There was a series pilot that ran as a 2-hour (or so) movie, sometime between 79 and 84. It was a fantasy story, with the hero traipsing all over the place looking for something. The hero ends up with this bow with a huge honkin' emerald set in the grip. Hero picks up bow, and gets an arrow-shaped scar burned into the shoulder. The bow had all sorts of special powers, though I'm not sure of what any of them were. I *think* the thing could shoot green lightning bolts. 

(Reason I'm not sure of the bow's powers is because my ranger character got said bow about a month later, deep in the yuan-ti jungles. There was a module with a yuan-ti city/ruins that you had to clean out, and at the end of the adventure, there was the bow. My dm statted it out as an artifact, which had the green lightning action, plus the "magic arrows" a la D&D cartoon, plus a few other "minor" powers... with oddball "side benefits" like needing to eat 6x as much as normal and being insubstantial to metal.)

Anyhow.... anyone got a clue what series this movie was supposed to be the pilot for? The series never happened.


----------



## trancejeremy (Aug 8, 2005)

Haven't seen it, but remember it coming up here - wasn't it something like "The Archer :Fugitive from the Empire"

http://www.imdb.com/title/tt0082027/


----------



## Ranger REG (Aug 8, 2005)

trancejeremy said:
			
		

> Haven't seen it, but remember it coming up here - wasn't it something like "The Archer :Fugitive from the Empire"
> 
> http://www.imdb.com/title/tt0082027/



I haven't seen that in a long time. The franchise should consider a direct-to-video format.


----------



## Truth Seeker (Aug 9, 2005)

Wow, that is a flashback.


----------



## Steel_Wind (Aug 9, 2005)

It was not a series, so much as it was stated to be one of a planned number of 6 made for TV movies in the fantasy genre on NBC I think, coming in on the tail of the _Conan_ movies, the initial AD&D craze and _Wizards and Warriors_. ("Marco, my shield!").

I am not sure if _Hawk the Slayer _ was also part of that misguided effort or not.

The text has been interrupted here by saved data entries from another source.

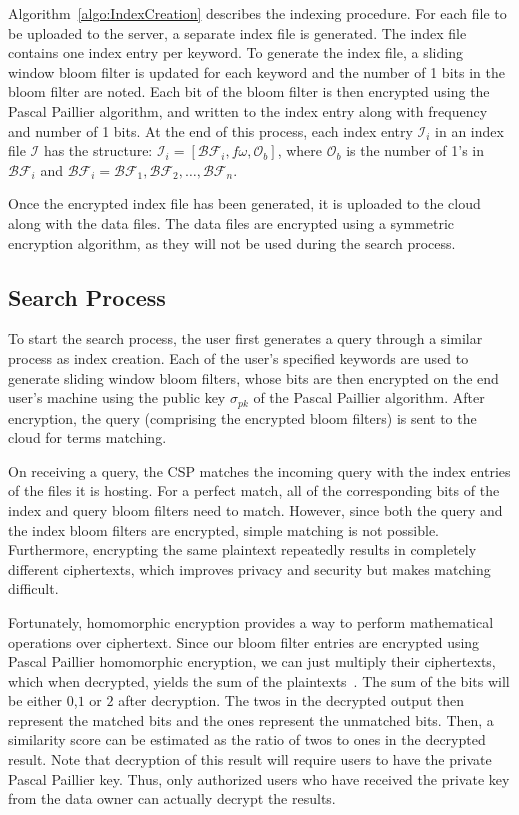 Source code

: Algorithm~\ref{algo:IndexCreation} describes the indexing procedure.
For each file to be uploaded to the server, a separate index file is generated. The index
file contains one index entry per keyword. To generate the index file, a sliding window bloom
filter is updated for each keyword and the number of 1 bits in the bloom filter are noted.
Each bit of the bloom filter is then encrypted using the Pascal Paillier algorithm, and written to 
the index entry along with frequency and number of 1 bits.
At the end of this process, each index entry $\mathcal{I}_i$ in an index file $\mathcal{I}$ has
the structure: 
$
\mathcal{I}_i = [\mathcal{BF}_i, f\omega,\mathcal{O}_b]
$,
where $\mathcal{O}_b$ is the number of 1's in 
$\mathcal{BF}_i$ and 
$\mathcal{BF}_i= \mathcal{BF}_1,\mathcal{BF}_2, \ldots ,\mathcal{BF}_n$.

Once the encrypted index file has been generated, it is uploaded to the cloud along with the data files.
The data files are encrypted using a symmetric encryption algorithm, as they will not be used during the
search process.

\subsection{Search Process}

To start the search process, the user first generates a query through a similar process as index creation. 
Each of the user's specified keywords are used to generate sliding window bloom filters, whose bits are then
encrypted on the end user's machine using the public key $\sigma_{pk}$ of the Pascal Paillier algorithm. 
After encryption, 
the query (comprising the encrypted bloom filters) is sent to the cloud for terms matching.

On receiving a query, the CSP matches the incoming query with the index entries of 
the files it is hosting. For a perfect match, all of the corresponding bits of the index 
and query bloom filters need to match. However, since both the query and the index
bloom filters are encrypted, simple matching is not possible. Furthermore, encrypting the
same plaintext repeatedly results in completely different ciphertexts, which improves
privacy and security but makes matching difficult.

Fortunately, homomorphic encryption provides a way to perform mathematical operations 
over ciphertext. Since our bloom filter entries are encrypted using Pascal Paillier homomorphic
encryption, we can just multiply their ciphertexts, which when decrypted, yields the sum of
the plaintexts~\cite{pascal}. The sum of the bits will be either $0$,$1$ or $2$ after decryption.
The twos in the decrypted output then represent the matched
bits and the ones represent the unmatched bits. Then, a similarity score
can be estimated as the ratio of twos to ones in the decrypted result.
Note that decryption of this result will require users to have the private Pascal 
Paillier key. Thus, only authorized users who have received the private key from the
data owner can actually decrypt the results.

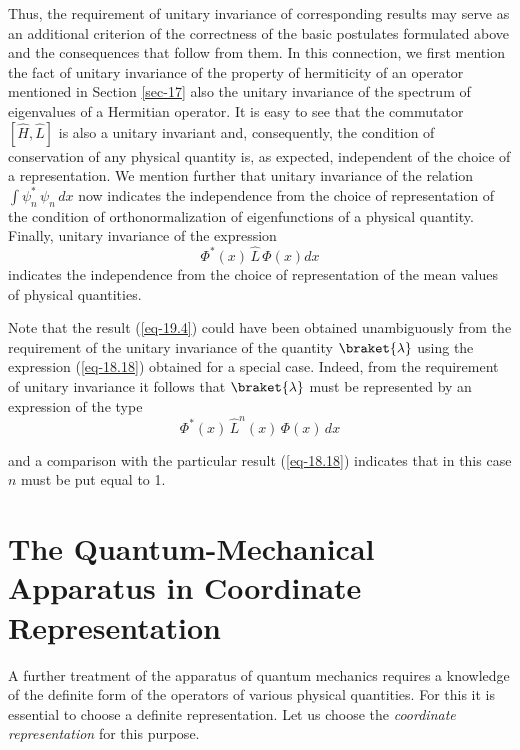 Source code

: \documentclass[a4paper,sfsidenotes,colorlinks=true]{tufte-book}
\numberwithin{equation}{section}
\numberwithin{figure}{section}
\begin{document}
Thus, the requirement of unitary invariance of corresponding results
may serve as an additional criterion of the correctness of the basic
postulates formulated above and the consequences that follow from
them. In this connection, we first mention the fact of unitary
invariance of the property of hermiticity of an operator mentioned in
Section \ref{sec-17} also the unitary invariance of the spectrum of
eigenvalues of a Hermitian operator. It is easy to see that the
commutator $\left[ \hat{H}, \hat{L} \right]$ is also a unitary
invariant and, consequently, the condition of conservation of any
physical quantity is, as expected, independent of the choice of a
representation. We mention further that unitary invariance of the
relation $\int \psi^{*}_{n} \, \psi_{n} \, dx $ now indicates the
independence from the choice of representation of the condition of
orthonormalization of eigenfunctions of a physical quantity. Finally,
unitary invariance of the expression 
\begin{equation*}
\Phi^{*} (x) \, \hat{L} \, \Phi(x) dx
\end{equation*}
indicates the independence from the choice of representation of the
mean values of physical quantities.

Note that the result (\ref{eq-19.4}) could have been obtained
unambiguously from the requirement of the unitary invariance of the
quantity $\braket{\lambda}$ using the expression (\ref{eq-18.18})
obtained for a special case. Indeed, from the requirement of unitary
invariance it follows that $\braket{\lambda}$ must be represented by
an expression of the type 
\begin{equation*}
\Phi^{*} (x) \, \hat{L}^{n}(x) \, \Phi (x) \, dx 
\end{equation*}

and a comparison with the particular result (\ref{eq-18.18}) indicates that in
this case $n$ must be put equal to 1.







\section{The Quantum-Mechanical Apparatus in Coordinate
  Representation}
\label{sec-20}



A further treatment of the apparatus of quantum mechanics requires a
knowledge of the definite form of the operators of various physical
quantities. For this it is essential to choose a definite
representation. Let us choose the \emph{coordinate representation} for
this purpose.
\end{document}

One of my players at the time had an uber_powered bow based on that ridiculously overpowerd thing.  Years later, the character is still referred to as "The Hard-on Bowman".

Good times.


----------



## Truth Seeker (Aug 9, 2005)

Hawk the Slayer might have been, cause the ending was a setup, for another story. But again, like you said, it might not have panned out.


----------



## Steverooo (Aug 10, 2005)

*Here's the recent thread about it:*

http://www.enworld.org/showthread.php?t=138351


----------



## Dagger75 (Aug 10, 2005)

I find it funny both threads are right next to each other.


----------